キンバ・グループ(Kimba Group)の共同創業者レベッカ・ロソフ氏は電子メールで取材に応じ、「長年にわたって過剰請求が続いた結果、あるいは、過剰請求と認識し続けてきた結果、多くのブランドはエージェンシーと報酬ベースの関係を結ぶことに慎重になっており、クリエイティブパートナーを選択する際、『いろいろ比べたい』と思いはじめている」と分析。「プロジェクト単位の関係は人材の確保が難しい。ただでさえ、ほとんどのエージェンシーは優秀な人材をつなぎ止めることに苦労している。それでも、メディア環境が細分化している以上、エージェンシーはさまざまな分野の人材を確保し、サービスを提供しなければならない」。
パティサール氏は「その結果、エージェンシーは売り上げの不安定化、非常に厳しい利ざや、長い支払期間に直面している」と話す。「彼らはいまや、クライアントから支払いを受けるまでの数カ月間、自らの資金で従業員の給与を支払わなければならない。こうした複合的な要素がエージェンシーにのしかかり、エージェンシーはいま、経済的な問題に取り組んでいる」。
通常、老舗エージェンシーの方が苦労を強いられる。

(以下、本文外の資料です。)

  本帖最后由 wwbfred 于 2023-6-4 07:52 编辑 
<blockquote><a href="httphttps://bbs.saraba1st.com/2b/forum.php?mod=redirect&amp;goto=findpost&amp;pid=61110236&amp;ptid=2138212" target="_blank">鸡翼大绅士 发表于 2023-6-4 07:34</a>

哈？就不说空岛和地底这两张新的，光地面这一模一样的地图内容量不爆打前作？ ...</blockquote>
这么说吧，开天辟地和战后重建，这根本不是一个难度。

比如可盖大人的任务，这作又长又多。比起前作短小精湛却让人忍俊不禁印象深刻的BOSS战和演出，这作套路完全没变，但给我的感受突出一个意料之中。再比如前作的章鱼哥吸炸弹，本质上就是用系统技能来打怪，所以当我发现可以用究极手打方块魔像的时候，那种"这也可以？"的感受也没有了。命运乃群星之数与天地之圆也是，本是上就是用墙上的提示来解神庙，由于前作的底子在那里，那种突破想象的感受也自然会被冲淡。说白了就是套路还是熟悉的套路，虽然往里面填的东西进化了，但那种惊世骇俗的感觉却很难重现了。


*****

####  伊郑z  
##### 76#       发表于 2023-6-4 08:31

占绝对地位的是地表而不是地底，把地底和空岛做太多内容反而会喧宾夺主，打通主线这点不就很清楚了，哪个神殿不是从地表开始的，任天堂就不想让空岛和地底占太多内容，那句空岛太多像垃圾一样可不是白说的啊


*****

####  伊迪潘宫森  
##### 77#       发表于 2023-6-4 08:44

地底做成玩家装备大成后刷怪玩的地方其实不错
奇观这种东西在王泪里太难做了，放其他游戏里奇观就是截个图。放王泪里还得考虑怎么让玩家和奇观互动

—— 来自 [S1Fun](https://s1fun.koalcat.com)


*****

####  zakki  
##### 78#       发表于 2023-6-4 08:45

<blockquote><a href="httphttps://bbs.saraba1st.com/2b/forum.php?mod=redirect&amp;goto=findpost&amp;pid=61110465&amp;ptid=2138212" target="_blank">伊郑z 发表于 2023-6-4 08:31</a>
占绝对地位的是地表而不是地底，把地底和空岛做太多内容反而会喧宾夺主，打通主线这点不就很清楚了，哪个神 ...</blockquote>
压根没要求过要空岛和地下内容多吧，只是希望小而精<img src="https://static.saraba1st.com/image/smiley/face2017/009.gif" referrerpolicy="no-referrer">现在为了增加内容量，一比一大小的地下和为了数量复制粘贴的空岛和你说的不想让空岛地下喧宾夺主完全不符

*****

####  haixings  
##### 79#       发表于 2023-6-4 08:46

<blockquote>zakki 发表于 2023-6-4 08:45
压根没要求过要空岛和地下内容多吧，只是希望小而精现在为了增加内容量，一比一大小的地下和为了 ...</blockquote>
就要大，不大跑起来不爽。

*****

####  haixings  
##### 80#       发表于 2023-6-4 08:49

新しいモデルに適応しなければならないためだ。「この10年前後にできた新しいエージェンシーはビジネスモデルも新しく、プロジェクト単位の契約に比較的慣れている」と、パティサール氏は説明する。「彼らは適応し、プロジェクト単位の料金体系に対応している。また、彼らはデジタルメディア、プログラマティック、パフォーマンス、デジタル体験の開発など、より価値が高く、報酬を得やすい能力、分野に秀でている傾向がある。これらは実行を基本とする能力であり、クライアントはそうした能力に喜んで支払う」。
月額ベースの長期契約からプロジェクト単位の契約に移行すれば、エージェンシーが業務に取り組む方法にも変化がもたらされる。カシンドーフ氏は「月額報酬の世界では、担当者が特定の業務に100%の時間を投じ、働いては見直すという作業を最後まで続けていた」と話す。「一方、プロジェクト単位の世界では、特定の成果物に対して支払いが行われる。そのため、効率的かつ効果的に完成させる方法を考えなければならない。なぜなら決められた時間内に仕上げることができなければ、時間単位の報酬の利ざや分を使うことになり、最終的に損失を出す恐れがある。プロジェクトを順調に進めるには、これまでとは比べものにならないほどの精査が必要だ」。
どうしてこのような状況になったのか
報酬ベースの料金体系が浸透したのは、1986年にオムニコム(Omnicom)が創業してからだ。それまでは一般的に、クライアントのメディア購入の15%を手数料として受け取り、エージェンシーはそれでコストを賄っていた。
カシンドーフ氏は「広告を100ドルで販売した場合、クライアントから100ドルを受け取り、メディアに85ドルを支払い、15ドルが手元に残る」と説明する。「同様に、15%の手数料に相当する制作手数料の加算もあった。制作手数料率は17.65%だ」。
もちろん、エージェンシーは当時、制作とメディアの能力を併せ持っていた。パティサール氏は「手数料が変わることはほとんどなく、手数料と引き換えに、さまざまなサービスが提供されていた」と話す。「実質的に、制作と戦略は無料だった。メディア掲載によって利益を得ることができたためだ」。
その後、メディアと制作が分割され、エージェンシーのビジネスモデルは手数料ベースから報酬ベースへと移行した。
カシンドーフ氏は次のように述べている。「エージェンシーはかつて(マーケティングの)一部を担っていた。しかし、CMOの役割がなくなり、CROやCPO、CIOに取って代わったことで、エージェンシーはさまざまな言葉を覚え、これらのマーケターとさまざまな言葉で話そうと努力している」。